_Supplied material_
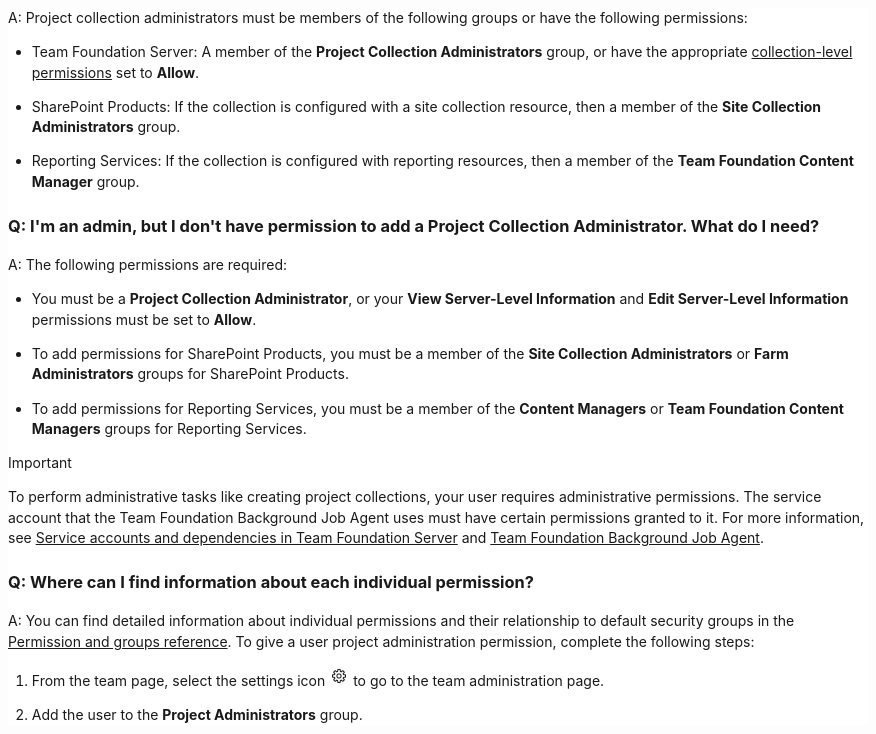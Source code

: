 A: Project collection administrators must be members of the following groups or have the following permissions:

- Team Foundation Server: A member of the **Project Collection Administrators** group, or have the appropriate [collection-level permissions](../../organizations/security/permissions.md#collection) set to **Allow**.

- SharePoint Products: If the collection is configured with a site collection resource, then a member of the **Site Collection Administrators** group.

- Reporting Services: If the collection is configured with reporting resources, then a member of the **Team Foundation Content Manager** group.

### Q: I'm an admin, but I don't have permission to add a Project Collection Administrator. What do I need?

A: The following permissions are required:

- You must be a **Project Collection Administrator**, or your **View Server-Level Information** and **Edit Server-Level Information** permissions must be set to **Allow**.

- To add permissions for SharePoint Products, you must be a member of the **Site Collection Administrators** or **Farm Administrators** groups for SharePoint Products.

- To add permissions for Reporting Services, you must be a member of the **Content Managers** or **Team Foundation Content Managers** groups for Reporting Services.

> [!Important]
> To perform administrative tasks like creating project collections, your user requires administrative permissions. The service account that the Team Foundation Background Job Agent uses must have certain permissions granted to it. For more information, see [Service accounts and dependencies in Team Foundation Server](/azure/devops/server/admin/service-accounts-dependencies) and [Team Foundation Background Job Agent](/azure/devops/server/architecture/background-job-agent).

### Q: Where can I find information about each individual permission?

A: You can find detailed information about individual permissions and their relationship to default security groups in the [Permission and groups reference](../../organizations/security/permissions.md). To give a user project administration permission, complete the following steps:

1. From the team page, select the settings icon ![Settings icon](media/icons/gear_icon.png) to go to the team administration page.

2. Add the user to the **Project Administrators** group.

_Work request_
Return, unchanged, the lines from the first line of the material through the line that holds "- Team Foundation", inclusive, omitting pictures.

_Task output_
Source code

: A: Project collection administrators must be members of the following groups or have the following permissions:

- Team Foundation Server: A member of the **Project Collection Administrators** group, or have the appropriate [collection-level permissions](../../organizations/security/permissions.md#collection) set to **Allow**.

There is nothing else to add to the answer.